Hey everyone, I was wondering if anyone had any knowledge or an idea if there were hoodies that could block wind or stop it. I have a Wind Blocker Gore-Tex TNF but it is about 9 years old and it's falling apart. 

What brands and what kind of quality/fabric/etc should I be looking for?

I was thinking about buying TNF Apex Bionic with a hoodie but for $150, it seems a bit pricey. I live in WA so it seems like everyone wears TNF, Patagonia, Aceteryx. The idea to make this thread came when I was waiting at the bus station when the wind just picked up and it was about 41 degrees and I was cold as hell in my SouthPole Sweater. I wear my hoodies with usually just a T-Shirt, I know that people say that you should wear layers, but I think it's a bit of a hassle to layer up and than get hot and sweat and all that. I'm the kind of person that would rather be cold than hot.

With all that in mind, any tips, recommendations, advice anyone has?

Thanks a lot for taking your time to read this!


----------



## bakesale (Nov 28, 2008)

The Arc'teryx softshell jackets are not bad.
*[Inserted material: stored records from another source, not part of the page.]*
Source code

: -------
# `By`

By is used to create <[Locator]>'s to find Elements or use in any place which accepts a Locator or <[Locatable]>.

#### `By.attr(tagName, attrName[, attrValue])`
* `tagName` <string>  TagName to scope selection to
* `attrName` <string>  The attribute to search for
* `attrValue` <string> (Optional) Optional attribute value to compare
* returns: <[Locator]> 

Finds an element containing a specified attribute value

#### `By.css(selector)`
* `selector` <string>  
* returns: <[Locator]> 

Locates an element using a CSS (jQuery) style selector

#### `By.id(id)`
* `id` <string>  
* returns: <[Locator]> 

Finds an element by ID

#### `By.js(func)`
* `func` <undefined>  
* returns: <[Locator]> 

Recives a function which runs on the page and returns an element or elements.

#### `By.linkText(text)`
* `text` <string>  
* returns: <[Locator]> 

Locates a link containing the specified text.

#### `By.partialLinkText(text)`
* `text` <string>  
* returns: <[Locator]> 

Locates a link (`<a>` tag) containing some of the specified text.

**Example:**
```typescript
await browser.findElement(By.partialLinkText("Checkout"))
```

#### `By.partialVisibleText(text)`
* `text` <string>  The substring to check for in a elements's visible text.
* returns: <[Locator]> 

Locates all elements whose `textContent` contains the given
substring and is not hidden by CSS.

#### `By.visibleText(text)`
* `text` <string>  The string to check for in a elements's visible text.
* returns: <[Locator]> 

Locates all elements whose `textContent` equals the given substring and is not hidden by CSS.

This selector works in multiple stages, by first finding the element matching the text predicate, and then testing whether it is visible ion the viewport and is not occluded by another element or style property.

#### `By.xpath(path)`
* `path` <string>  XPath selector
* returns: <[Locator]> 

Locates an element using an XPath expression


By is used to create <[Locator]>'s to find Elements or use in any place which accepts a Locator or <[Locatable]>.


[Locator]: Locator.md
I got one from the factory store here in Vancouver for super cheap and its nice to have on windy and wet spring days i the city.


----------



## bravo_castle (Aug 16, 2007)

Backcountry.com has a few softshell / windstopper hoodies.

Burton WindStopper Hooded Jacket

Sessions Stargyle Hooded Softshell Jacket 

Salomon 900 Softshell Hoodie 

ETA: I'll 2nd the Arcteryx softshell jacket idea. I've had a sigma LT for 2 - 3 years now & wear it damn near everyday (EDC) & love it. You also can't go wrong with Patagonia.


----------



## DragonXero13 (Oct 27, 2008)

I looked at the Ace'teryx softshell line with hoodies are the Epsilon, Gamma MX, Gamma SV. The Ace'teryx line is pretty damn expensive. The Gamma MX Hoody costs $350. Originally the products were made in Canada, which have now been shipped to China for production...

I'm just looking for a wind blocking jacket with a hoody that can keep me warm while I wear a t-shirt on the inside, no layering.

Thanks for your help guys, I appreciate it!

Edit- What do you guys think of TNF Apex Bionic hooded jacket?


----------